„Slow Fashion“ mit Herzblut im Frankenwald
Das Modelabel „bleed“ aus Helmbrechts im Frankenwald hat einen klaren Standpunkt: Mensch, Tier und Natur haben für die sogenannte „Fast Fashion“ genug gelitten. Dass Mode auch anders und vor allem nachhaltig sein kann, zeigen Gründer Michael Spitzbarth und sein kreatives Team mit jeder neuen Kollektion.
Wenn man Wein mit Familiennamen (und Sisi mit Vornamen) heißt, passt es wunderbar, wenn man über den Frankenwein schreiben darf. Und über Frankens kulinarische Besonderheiten. Über Natur, Traditionen und Kultur. Und vor allem über die Menschen, die das Urlaubsland so besonders machen. Das tue ich, seitdem ich vor rund 20 Jahren als Journalistin vom Bayerischen Wald in den Naturpark Altmühltal gezogen bin. So vereint meine Arbeit zwei meiner Lieblingsdinge: Schreiben und Reisen – denn noch immer ist jeder Recherche-Besuch in Franken wie Urlaub, bei dem unglaublich spannende und gastfreundliche Menschen meinen Horizont erweitern.
Mit den Hausbesuchen begleiten wir Einheimische bei ihrem täglichen Wirken im Urlaubsland Franken. Heute bin ich unterwegs im Frankenwald und besuche Michael Spitzbarth, der mit seinem Label „bleed“ auf nachhaltige Fashion setzt.

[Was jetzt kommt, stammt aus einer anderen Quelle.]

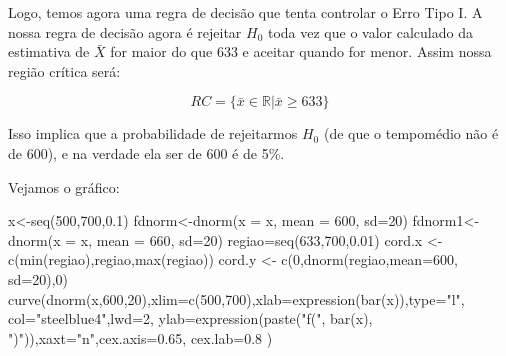 \documentclass[
  letterpaper,
  DIV=11,
  numbers=noendperiod]{scrreprt}
\newenvironment{Shaded}{\begin{snugshade}}{\end{snugshade}}
\newcommand{\AttributeTok}[1]{\textcolor[rgb]{0.40,0.45,0.13}{#1}}
\newcommand{\DecValTok}[1]{\textcolor[rgb]{0.68,0.00,0.00}{#1}}
\newcommand{\FloatTok}[1]{\textcolor[rgb]{0.68,0.00,0.00}{#1}}
\newcommand{\FunctionTok}[1]{\textcolor[rgb]{0.28,0.35,0.67}{#1}}
\newcommand{\NormalTok}[1]{\textcolor[rgb]{0.00,0.23,0.31}{#1}}
\newcommand{\OtherTok}[1]{\textcolor[rgb]{0.00,0.23,0.31}{#1}}
\newcommand{\StringTok}[1]{\textcolor[rgb]{0.13,0.47,0.30}{#1}}
\begin{document}
Logo, temos agora uma regra de decisão que tenta controlar o Erro Tipo
I. A nossa regra de decisão agora é rejeitar \(H_0\) toda vez que o
valor calculado da estimativa de \(\bar{X}\) for maior do que 633 e
aceitar quando for menor. Assim nossa região crítica será:

\[RC =\{\bar{x} \in \mathbb{R} | \bar{x} \geq 633\}\]

Isso implica que a probabilidade de rejeitarmos \(H_0\) (de que o
tempomédio não é de 600), e na verdade ela ser de 600 é de 5\%.

Vejamos o gráfico:

\begin{Shaded}
\begin{Highlighting}[]
\NormalTok{x}\OtherTok{\textless{}{-}}\FunctionTok{seq}\NormalTok{(}\DecValTok{500}\NormalTok{,}\DecValTok{700}\NormalTok{,}\FloatTok{0.1}\NormalTok{) }
\NormalTok{fdnorm}\OtherTok{\textless{}{-}}\FunctionTok{dnorm}\NormalTok{(}\AttributeTok{x =}\NormalTok{ x, }\AttributeTok{mean =} \DecValTok{600}\NormalTok{, }\AttributeTok{sd=}\DecValTok{20}\NormalTok{)  }
\NormalTok{fdnorm1}\OtherTok{\textless{}{-}}\FunctionTok{dnorm}\NormalTok{(}\AttributeTok{x =}\NormalTok{ x, }\AttributeTok{mean =} \DecValTok{660}\NormalTok{, }\AttributeTok{sd=}\DecValTok{20}\NormalTok{)}
\NormalTok{regiao}\OtherTok{=}\FunctionTok{seq}\NormalTok{(}\DecValTok{633}\NormalTok{,}\DecValTok{700}\NormalTok{,}\FloatTok{0.01}\NormalTok{)}
\NormalTok{cord.x }\OtherTok{\textless{}{-}} \FunctionTok{c}\NormalTok{(}\FunctionTok{min}\NormalTok{(regiao),regiao,}\FunctionTok{max}\NormalTok{(regiao))}
\NormalTok{cord.y }\OtherTok{\textless{}{-}} \FunctionTok{c}\NormalTok{(}\DecValTok{0}\NormalTok{,}\FunctionTok{dnorm}\NormalTok{(regiao,}\AttributeTok{mean=}\DecValTok{600}\NormalTok{, }\AttributeTok{sd=}\DecValTok{20}\NormalTok{),}\DecValTok{0}\NormalTok{) }
\FunctionTok{curve}\NormalTok{(}\FunctionTok{dnorm}\NormalTok{(x,}\DecValTok{600}\NormalTok{,}\DecValTok{20}\NormalTok{),}\AttributeTok{xlim=}\FunctionTok{c}\NormalTok{(}\DecValTok{500}\NormalTok{,}\DecValTok{700}\NormalTok{),}\AttributeTok{xlab=}\FunctionTok{expression}\NormalTok{(}\FunctionTok{bar}\NormalTok{(x)),}\AttributeTok{type=}\StringTok{"l"}\NormalTok{,}
      \AttributeTok{col=}\StringTok{"steelblue4"}\NormalTok{,}\AttributeTok{lwd=}\DecValTok{2}\NormalTok{, }\AttributeTok{ylab=}\FunctionTok{expression}\NormalTok{(}\FunctionTok{paste}\NormalTok{(}\StringTok{"f("}\NormalTok{, }\FunctionTok{bar}\NormalTok{(x),}
      \StringTok{")"}\NormalTok{)),}\AttributeTok{xaxt=}\StringTok{"n"}\NormalTok{,}\AttributeTok{cex.axis=}\FloatTok{0.65}\NormalTok{, }\AttributeTok{cex.lab=}\FloatTok{0.8}\NormalTok{ ) }

\end{Highlighting}
\end{Shaded}
\end{document}
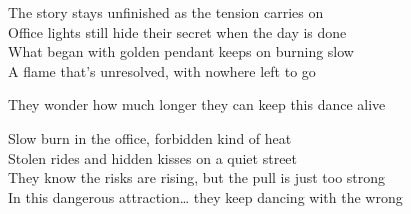 \begin{lyrics}
The story stays unfinished as the tension carries on\\
Office lights still hide their secret when the day is done\\
What began with golden pendant keeps on burning slow\\
A flame that’s unresolved, with nowhere left to go

They wonder how much longer they can keep this dance alive

Slow burn in the office, forbidden kind of heat\\
Stolen rides and hidden kisses on a quiet street\\
They know the risks are rising, but the pull is just too strong\\
In this dangerous attraction… they keep dancing with the wrong

\end{lyrics}

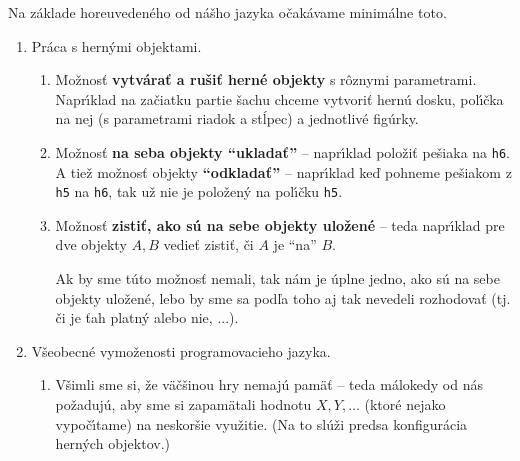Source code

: \documentclass[a4paper,12pt]{article}
\begin{document}
Na z\'{a}klade horeuveden\'{e}ho od n\'{a}\v{s}ho jazyka o\v{c}ak\'{a}vame
minim\'{a}lne toto.

\begin{enumerate}
    \item Pr\'{a}ca s hern\'{y}mi objektami.
    \begin{enumerate}
        \item Mo\v{z}nos\v{t} \textbf{vytv\'{a}ra\v{t} a ru\v{s}i\v{t} hern\'{e}
        objekty} s r\^{o}znymi parametrami. Napr\'{\i}klad na za\v{c}iatku
        partie \v{s}achu chceme vytvori\v{t} hern\'{u} dosku, pol\'{\i}\v{c}ka
        na nej (s parametrami riadok a st\'{l}pec) a jednotliv\'{e} fig\'{u}rky.
        \item Mo\v{z}nos\v{t} \textbf{na seba objekty ``uklada\v{t}''} -- napr\'{\i}klad
        polo\v{z}i\v{t} pe\v{s}iaka na \verb|h6|. A tie\v{z} mo\v{z}nos\v{t}
        objekty \textbf{``odklada\v{t}''} -- napr\'{\i}klad ke\v{d} pohneme pe\v{s}iakom
        z \verb|h5| na \verb|h6|, tak u\v{z} nie je polo\v{z}en\'{y} na
        pol\'{\i}\v{c}ku \verb|h5|.
        \item Mo\v{z}nos\v{t} \textbf{zisti\v{t}, ako s\'{u} na sebe objekty
        ulo\v{z}en\'{e}} -- teda napr\'{\i}klad pre dve objekty $A, B$
        vedie\v{t} zisti\v{t}, \v{c}i $A$ je ``na'' $B$.
        
        Ak by sme t\'{u}to mo\v{z}nos\v{t} nemali, tak n\'{a}m je \'{u}plne
        jedno, ako s\'{u} na sebe objekty ulo\v{z}en\'{e}, lebo by sme sa
        pod\v{l}a toho aj tak nevedeli rozhodova\v{t} (tj. \v{c}i je
        \v{t}ah platn\'{y} alebo nie, ...).
    \end{enumerate}
    \item V\v{s}eobecn\'{e} vymo\v{z}enosti programovacieho jazyka.
    \begin{enumerate}
        \item V\v{s}imli sme si, \v{z}e v\"{a}\v{c}\v{s}inou hry nemaj\'{u}
        pam\"{a}\v{t} -- teda m\'{a}lokedy od n\'{a}s po\v{z}aduj\'{u},
        aby sme si zapam\"{a}tali hodnotu $X, Y, \ldots$ (ktor\'{e}
        nejako vypo\v{c}\'{\i}tame) na neskor\v{s}ie vyu\v{z}itie.
        (Na to sl\'{u}\v{z}i predsa konfigur\'{a}cia hern\'{y}ch objektov.)
        

\end{enumerate}
\end{enumerate}
\end{document}

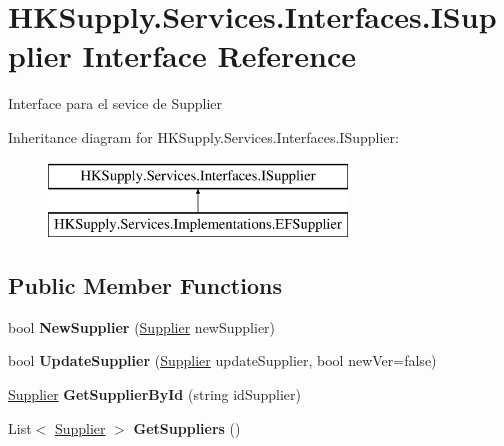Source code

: \hypertarget{interface_h_k_supply_1_1_services_1_1_interfaces_1_1_i_supplier}{}\section{H\+K\+Supply.\+Services.\+Interfaces.\+I\+Supplier Interface Reference}
\label{interface_h_k_supply_1_1_services_1_1_interfaces_1_1_i_supplier}


Interface para el sevice de Supplier  


Inheritance diagram for H\+K\+Supply.\+Services.\+Interfaces.\+I\+Supplier\+:\begin{figure}[H]
\begin{center}
\leavevmode
\includegraphics[height=2.000000cm]{interface_h_k_supply_1_1_services_1_1_interfaces_1_1_i_supplier}
\end{center}
\end{figure}
\subsection*{Public Member Functions}
\begin{DoxyCompactItemize}
\item 
\mbox{\label{interface_h_k_supply_1_1_services_1_1_interfaces_1_1_i_supplier_a7019d71be0f8ed67ccc25b2904742792}} 
bool {\bfseries New\+Supplier} (\hyperlink{class_h_k_supply_1_1_models_1_1_supplier}{Supplier} new\+Supplier)
\item 
\mbox{\label{interface_h_k_supply_1_1_services_1_1_interfaces_1_1_i_supplier_a7a1efffc5b5a474eb28b018c769e744b}} 
bool {\bfseries Update\+Supplier} (\hyperlink{class_h_k_supply_1_1_models_1_1_supplier}{Supplier} update\+Supplier, bool new\+Ver=false)
\item 
\mbox{\label{interface_h_k_supply_1_1_services_1_1_interfaces_1_1_i_supplier_accc763010890f2acb72ff29919752b78}} 
\hyperlink{class_h_k_supply_1_1_models_1_1_supplier}{Supplier} {\bfseries Get\+Supplier\+By\+Id} (string id\+Supplier)
\item 
\mbox{\label{interface_h_k_supply_1_1_services_1_1_interfaces_1_1_i_supplier_a39b55b5abacb7c7b44418dc5974b3c64}} 
List$<$ \hyperlink{class_h_k_supply_1_1_models_1_1_supplier}{Supplier} $>$ {\bfseries Get\+Suppliers} ()
\end{DoxyCompactItemize}


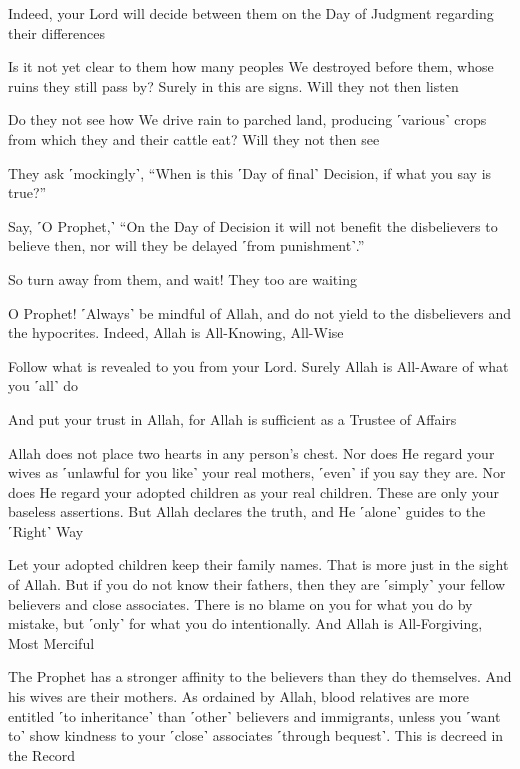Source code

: Indeed, your Lord will decide between them on the Day of Judgment regarding their differences

Is it not yet clear to them how many peoples We destroyed before them, whose ruins they still pass by? Surely in this are signs. Will they not then listen

Do they not see how We drive rain to parched land, producing ˹various˺ crops from which they and their cattle eat? Will they not then see

They ask ˹mockingly˺, “When is this ˹Day of final˺ Decision, if what you say is true?”

Say, ˹O Prophet,˺ “On the Day of Decision it will not benefit the disbelievers to believe then, nor will they be delayed ˹from punishment˺.”

So turn away from them, and wait! They too are waiting

O Prophet! ˹Always˺ be mindful of Allah, and do not yield to the disbelievers and the hypocrites. Indeed, Allah is All-Knowing, All-Wise

Follow what is revealed to you from your Lord. Surely Allah is All-Aware of what you ˹all˺ do

And put your trust in Allah, for Allah is sufficient as a Trustee of Affairs

Allah does not place two hearts in any person’s chest. Nor does He regard your wives as ˹unlawful for you like˺ your real mothers, ˹even˺ if you say they are. Nor does He regard your adopted children as your real children. These are only your baseless assertions. But Allah declares the truth, and He ˹alone˺ guides to the ˹Right˺ Way

Let your adopted children keep their family names. That is more just in the sight of Allah. But if you do not know their fathers, then they are ˹simply˺ your fellow believers and close associates. There is no blame on you for what you do by mistake, but ˹only˺ for what you do intentionally. And Allah is All-Forgiving, Most Merciful

The Prophet has a stronger affinity to the believers than they do themselves. And his wives are their mothers. As ordained by Allah, blood relatives are more entitled ˹to inheritance˺ than ˹other˺ believers and immigrants, unless you ˹want to˺ show kindness to your ˹close˺ associates ˹through bequest˺. This is decreed in the Record

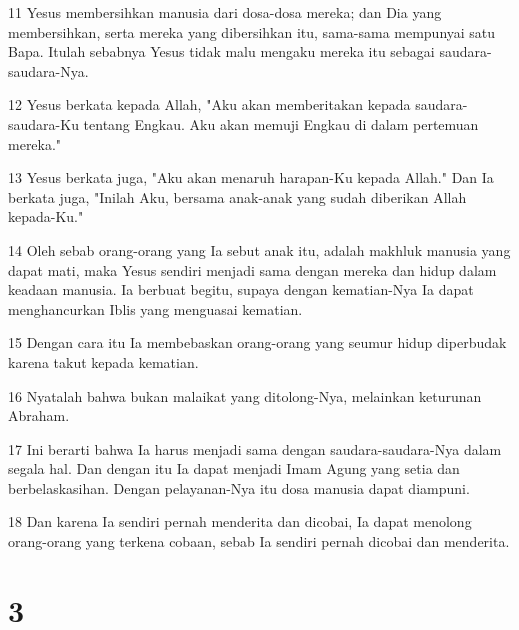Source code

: \par 11 Yesus membersihkan manusia dari dosa-dosa mereka; dan Dia yang membersihkan, serta mereka yang dibersihkan itu, sama-sama mempunyai satu Bapa. Itulah sebabnya Yesus tidak malu mengaku mereka itu sebagai saudara-saudara-Nya.
\par 12 Yesus berkata kepada Allah, "Aku akan memberitakan kepada saudara-saudara-Ku tentang Engkau. Aku akan memuji Engkau di dalam pertemuan mereka."
\par 13 Yesus berkata juga, "Aku akan menaruh harapan-Ku kepada Allah." Dan Ia berkata juga, "Inilah Aku, bersama anak-anak yang sudah diberikan Allah kepada-Ku."
\par 14 Oleh sebab orang-orang yang Ia sebut anak itu, adalah makhluk manusia yang dapat mati, maka Yesus sendiri menjadi sama dengan mereka dan hidup dalam keadaan manusia. Ia berbuat begitu, supaya dengan kematian-Nya Ia dapat menghancurkan Iblis yang menguasai kematian.
\par 15 Dengan cara itu Ia membebaskan orang-orang yang seumur hidup diperbudak karena takut kepada kematian.
\par 16 Nyatalah bahwa bukan malaikat yang ditolong-Nya, melainkan keturunan Abraham.
\par 17 Ini berarti bahwa Ia harus menjadi sama dengan saudara-saudara-Nya dalam segala hal. Dan dengan itu Ia dapat menjadi Imam Agung yang setia dan berbelaskasihan. Dengan pelayanan-Nya itu dosa manusia dapat diampuni.
\par 18 Dan karena Ia sendiri pernah menderita dan dicobai, Ia dapat menolong orang-orang yang terkena cobaan, sebab Ia sendiri pernah dicobai dan menderita.

\chapter{3}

Paris, Mailand, New York – jeder kennt die großen Modemetropolen. Aber Helmbrechts? Ganz genau! Diese kleine Stadt im Frankenwald sollte jeder auf dem Schirm haben, der Wert auf nachhaltige, fair produzierte sowie vegane Sport- und Streetwear legt.
An sich hat der Frankenwald durchaus eine lange Textil-Geschichte, weshalb die Hochschule Hof am Campus Münchberg unter anderem den Studiengang Textildesign anbietet. Dort hat auch Michael Spitzbarth studiert: Jahrgang 1981, geboren und aufgewachsen im Nachbarort Helmbrechts, Sport- und Naturmensch durch und durch. Nach seinem Abschluss 2006 designt er zunächst für die großen Sportartikelhersteller und erhält dadurch Einblick in die sogenannte „Fast Fashion“. „Hier wird oft viel zu viel Ware mit immer schnelleren Kollektionswechseln produziert und letztendlich weggeworfen. Das konnte ich nicht mit meinem Gewissen vereinbaren“, erinnert sich der Designer. „Wenn jemand draußen Sport macht, darf er diesen Spielplatz nicht beschädigen – auch nicht durch die Kleidung, die er trägt.“ Nach zwei Jahren zieht Spitzbarth den Schlussstrich. Er hebt „bleed“ aus der Taufe. Den Namen wählt er bewusst. Für ihn haben „Natur, Mensch und Tier genug für die Mode geblutet“. Nachhaltig, fair und vegan soll die Mode seines Labels sein. Und so inspiriert seit 2008 die Natur Designs, Prints sowie Farbauswahl.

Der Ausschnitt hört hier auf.